Your goal: A word-for-word copy of the entries, with the images left out, is what you should write.
Start of Given entries
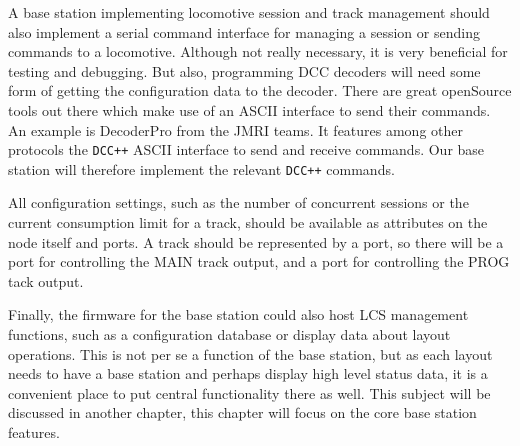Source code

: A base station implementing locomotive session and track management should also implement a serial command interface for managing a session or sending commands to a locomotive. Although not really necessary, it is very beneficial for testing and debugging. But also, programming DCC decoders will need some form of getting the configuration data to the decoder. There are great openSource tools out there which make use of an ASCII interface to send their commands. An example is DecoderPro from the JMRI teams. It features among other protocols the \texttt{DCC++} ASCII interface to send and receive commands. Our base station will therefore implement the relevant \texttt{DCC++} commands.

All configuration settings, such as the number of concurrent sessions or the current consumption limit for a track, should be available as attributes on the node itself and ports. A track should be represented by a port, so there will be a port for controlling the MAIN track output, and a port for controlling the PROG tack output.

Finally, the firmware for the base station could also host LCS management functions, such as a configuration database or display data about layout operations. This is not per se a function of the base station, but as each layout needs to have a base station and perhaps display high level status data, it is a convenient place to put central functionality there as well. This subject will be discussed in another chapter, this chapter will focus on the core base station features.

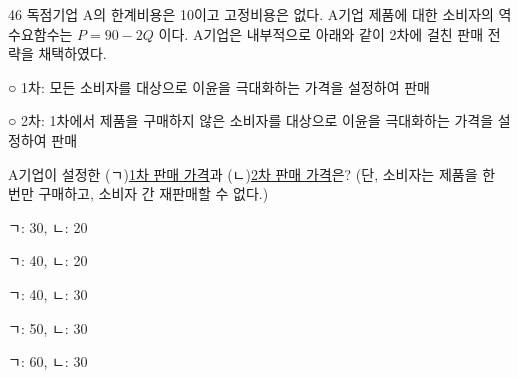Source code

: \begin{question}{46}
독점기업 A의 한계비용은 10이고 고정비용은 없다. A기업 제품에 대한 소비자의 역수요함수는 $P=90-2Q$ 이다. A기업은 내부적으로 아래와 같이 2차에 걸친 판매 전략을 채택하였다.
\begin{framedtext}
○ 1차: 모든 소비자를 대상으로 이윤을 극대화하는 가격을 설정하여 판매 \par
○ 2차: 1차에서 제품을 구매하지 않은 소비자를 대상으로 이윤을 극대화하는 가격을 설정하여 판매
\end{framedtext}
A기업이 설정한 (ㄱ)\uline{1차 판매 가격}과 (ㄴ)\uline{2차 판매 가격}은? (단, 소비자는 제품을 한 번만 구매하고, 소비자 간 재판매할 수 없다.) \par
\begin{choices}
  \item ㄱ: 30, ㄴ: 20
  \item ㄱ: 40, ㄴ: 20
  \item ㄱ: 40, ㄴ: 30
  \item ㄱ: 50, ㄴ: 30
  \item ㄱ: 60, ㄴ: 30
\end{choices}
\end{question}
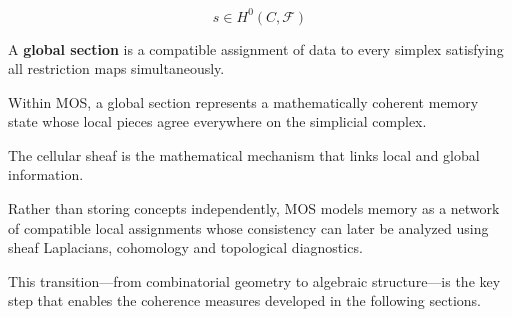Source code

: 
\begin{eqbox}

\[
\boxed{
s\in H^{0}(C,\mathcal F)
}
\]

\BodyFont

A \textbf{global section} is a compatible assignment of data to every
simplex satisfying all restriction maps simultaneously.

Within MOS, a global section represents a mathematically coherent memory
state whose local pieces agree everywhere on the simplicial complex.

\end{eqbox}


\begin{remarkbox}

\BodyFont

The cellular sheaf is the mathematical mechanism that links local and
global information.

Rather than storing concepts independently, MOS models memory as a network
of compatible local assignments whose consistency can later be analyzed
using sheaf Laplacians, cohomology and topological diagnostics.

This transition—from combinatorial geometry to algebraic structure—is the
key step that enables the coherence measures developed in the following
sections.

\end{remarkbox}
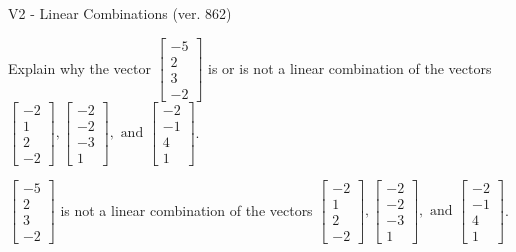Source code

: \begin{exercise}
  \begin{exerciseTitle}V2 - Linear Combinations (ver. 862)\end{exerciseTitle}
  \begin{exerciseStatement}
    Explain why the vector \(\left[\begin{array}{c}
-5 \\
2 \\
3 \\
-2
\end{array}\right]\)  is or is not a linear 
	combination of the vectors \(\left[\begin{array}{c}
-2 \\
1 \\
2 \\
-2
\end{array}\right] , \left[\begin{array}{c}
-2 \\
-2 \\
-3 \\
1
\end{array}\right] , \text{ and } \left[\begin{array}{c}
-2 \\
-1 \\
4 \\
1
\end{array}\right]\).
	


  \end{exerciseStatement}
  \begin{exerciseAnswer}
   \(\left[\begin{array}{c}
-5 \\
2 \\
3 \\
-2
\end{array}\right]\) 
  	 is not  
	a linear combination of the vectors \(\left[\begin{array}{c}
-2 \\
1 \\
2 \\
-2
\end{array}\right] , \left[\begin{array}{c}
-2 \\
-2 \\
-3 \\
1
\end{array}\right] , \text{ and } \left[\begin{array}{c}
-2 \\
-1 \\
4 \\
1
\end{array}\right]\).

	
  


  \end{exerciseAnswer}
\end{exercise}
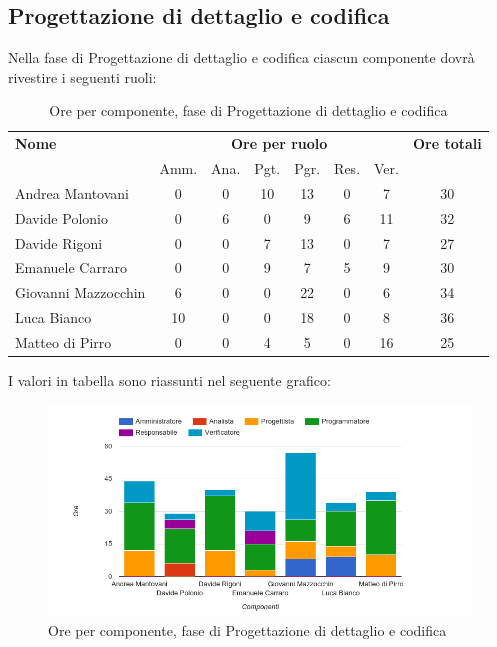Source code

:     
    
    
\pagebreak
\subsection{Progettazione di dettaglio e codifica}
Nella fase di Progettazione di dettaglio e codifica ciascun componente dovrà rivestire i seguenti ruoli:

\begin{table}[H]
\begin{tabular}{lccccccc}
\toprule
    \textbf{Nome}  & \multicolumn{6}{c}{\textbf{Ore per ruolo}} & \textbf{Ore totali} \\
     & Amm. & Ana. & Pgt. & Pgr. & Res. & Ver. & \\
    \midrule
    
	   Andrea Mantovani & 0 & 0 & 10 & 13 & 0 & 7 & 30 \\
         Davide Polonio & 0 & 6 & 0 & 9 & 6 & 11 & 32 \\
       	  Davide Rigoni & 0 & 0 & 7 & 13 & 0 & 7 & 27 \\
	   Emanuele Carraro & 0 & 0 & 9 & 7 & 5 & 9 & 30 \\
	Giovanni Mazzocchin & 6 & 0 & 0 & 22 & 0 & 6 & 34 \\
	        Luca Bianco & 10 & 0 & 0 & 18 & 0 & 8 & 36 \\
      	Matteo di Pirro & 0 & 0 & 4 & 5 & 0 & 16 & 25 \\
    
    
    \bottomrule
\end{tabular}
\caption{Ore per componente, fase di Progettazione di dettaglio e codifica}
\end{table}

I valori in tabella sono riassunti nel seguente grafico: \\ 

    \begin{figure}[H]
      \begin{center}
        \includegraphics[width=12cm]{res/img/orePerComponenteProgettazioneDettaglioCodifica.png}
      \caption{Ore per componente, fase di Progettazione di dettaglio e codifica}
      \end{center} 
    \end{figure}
End of Given entries
Solution to this task:
Source code

: A base station implementing locomotive session and track management should also implement a serial command interface for managing a session or sending commands to a locomotive. Although not really necessary, it is very beneficial for testing and debugging. But also, programming DCC decoders will need some form of getting the configuration data to the decoder. There are great openSource tools out there which make use of an ASCII interface to send their commands. An example is DecoderPro from the JMRI teams. It features among other protocols the \texttt{DCC++} ASCII interface to send and receive commands. Our base station will therefore implement the relevant \texttt{DCC++} commands.

All configuration settings, such as the number of concurrent sessions or the current consumption limit for a track, should be available as attributes on the node itself and ports. A track should be represented by a port, so there will be a port for controlling the MAIN track output, and a port for controlling the PROG tack output.

Finally, the firmware for the base station could also host LCS management functions, such as a configuration database or display data about layout operations. This is not per se a function of the base station, but as each layout needs to have a base station and perhaps display high level status data, it is a convenient place to put central functionality there as well. This subject will be discussed in another chapter, this chapter will focus on the core base station features.

Source code

: \begin{question}{46}
독점기업 A의 한계비용은 10이고 고정비용은 없다. A기업 제품에 대한 소비자의 역수요함수는 $P=90-2Q$ 이다. A기업은 내부적으로 아래와 같이 2차에 걸친 판매 전략을 채택하였다.
\begin{framedtext}
○ 1차: 모든 소비자를 대상으로 이윤을 극대화하는 가격을 설정하여 판매 \par
○ 2차: 1차에서 제품을 구매하지 않은 소비자를 대상으로 이윤을 극대화하는 가격을 설정하여 판매
\end{framedtext}
A기업이 설정한 (ㄱ)\uline{1차 판매 가격}과 (ㄴ)\uline{2차 판매 가격}은? (단, 소비자는 제품을 한 번만 구매하고, 소비자 간 재판매할 수 없다.) \par
\begin{choices}
  \item ㄱ: 30, ㄴ: 20
  \item ㄱ: 40, ㄴ: 20
  \item ㄱ: 40, ㄴ: 30
  \item ㄱ: 50, ㄴ: 30
  \item ㄱ: 60, ㄴ: 30
\end{choices}
\end{question}
Source code

: 
\begin{eqbox}

\[
\boxed{
s\in H^{0}(C,\mathcal F)
}
\]

\BodyFont

A \textbf{global section} is a compatible assignment of data to every
simplex satisfying all restriction maps simultaneously.

Within MOS, a global section represents a mathematically coherent memory
state whose local pieces agree everywhere on the simplicial complex.

\end{eqbox}


\begin{remarkbox}

\BodyFont

The cellular sheaf is the mathematical mechanism that links local and
global information.

Rather than storing concepts independently, MOS models memory as a network
of compatible local assignments whose consistency can later be analyzed
using sheaf Laplacians, cohomology and topological diagnostics.

This transition—from combinatorial geometry to algebraic structure—is the
key step that enables the coherence measures developed in the following
sections.

\end{remarkbox}
Source code

: \begin{exercise}
  \begin{exerciseTitle}V2 - Linear Combinations (ver. 862)\end{exerciseTitle}
  \begin{exerciseStatement}
    Explain why the vector \(\left[\begin{array}{c}
-5 \\
2 \\
3 \\
-2
\end{array}\right]\)  is or is not a linear 
	combination of the vectors \(\left[\begin{array}{c}
-2 \\
1 \\
2 \\
-2
\end{array}\right] , \left[\begin{array}{c}
-2 \\
-2 \\
-3 \\
1
\end{array}\right] , \text{ and } \left[\begin{array}{c}
-2 \\
-1 \\
4 \\
1
\end{array}\right]\).
	


  \end{exerciseStatement}
  \begin{exerciseAnswer}
   \(\left[\begin{array}{c}
-5 \\
2 \\
3 \\
-2
\end{array}\right]\) 
  	 is not  
	a linear combination of the vectors \(\left[\begin{array}{c}
-2 \\
1 \\
2 \\
-2
\end{array}\right] , \left[\begin{array}{c}
-2 \\
-2 \\
-3 \\
1
\end{array}\right] , \text{ and } \left[\begin{array}{c}
-2 \\
-1 \\
4 \\
1
\end{array}\right]\).

	
  


  \end{exerciseAnswer}
\end{exercise}
Source code

:     
    
    
\pagebreak
\subsection{Progettazione di dettaglio e codifica}
Nella fase di Progettazione di dettaglio e codifica ciascun componente dovrà rivestire i seguenti ruoli:

\begin{table}[H]
\begin{tabular}{lccccccc}
\toprule
    \textbf{Nome}  & \multicolumn{6}{c}{\textbf{Ore per ruolo}} & \textbf{Ore totali} \\
     & Amm. & Ana. & Pgt. & Pgr. & Res. & Ver. & \\
    \midrule
    
	   Andrea Mantovani & 0 & 0 & 10 & 13 & 0 & 7 & 30 \\
         Davide Polonio & 0 & 6 & 0 & 9 & 6 & 11 & 32 \\
       	  Davide Rigoni & 0 & 0 & 7 & 13 & 0 & 7 & 27 \\
	   Emanuele Carraro & 0 & 0 & 9 & 7 & 5 & 9 & 30 \\
	Giovanni Mazzocchin & 6 & 0 & 0 & 22 & 0 & 6 & 34 \\
	        Luca Bianco & 10 & 0 & 0 & 18 & 0 & 8 & 36 \\
      	Matteo di Pirro & 0 & 0 & 4 & 5 & 0 & 16 & 25 \\
    
    
    \bottomrule
\end{tabular}
\caption{Ore per componente, fase di Progettazione di dettaglio e codifica}
\end{table}

I valori in tabella sono riassunti nel seguente grafico: \\ 

    \begin{figure}[H]
      \begin{center}
        \includegraphics[width=12cm]{res/img/orePerComponenteProgettazioneDettaglioCodifica.png}
      \caption{Ore per componente, fase di Progettazione di dettaglio e codifica}
      \end{center} 
    \end{figure}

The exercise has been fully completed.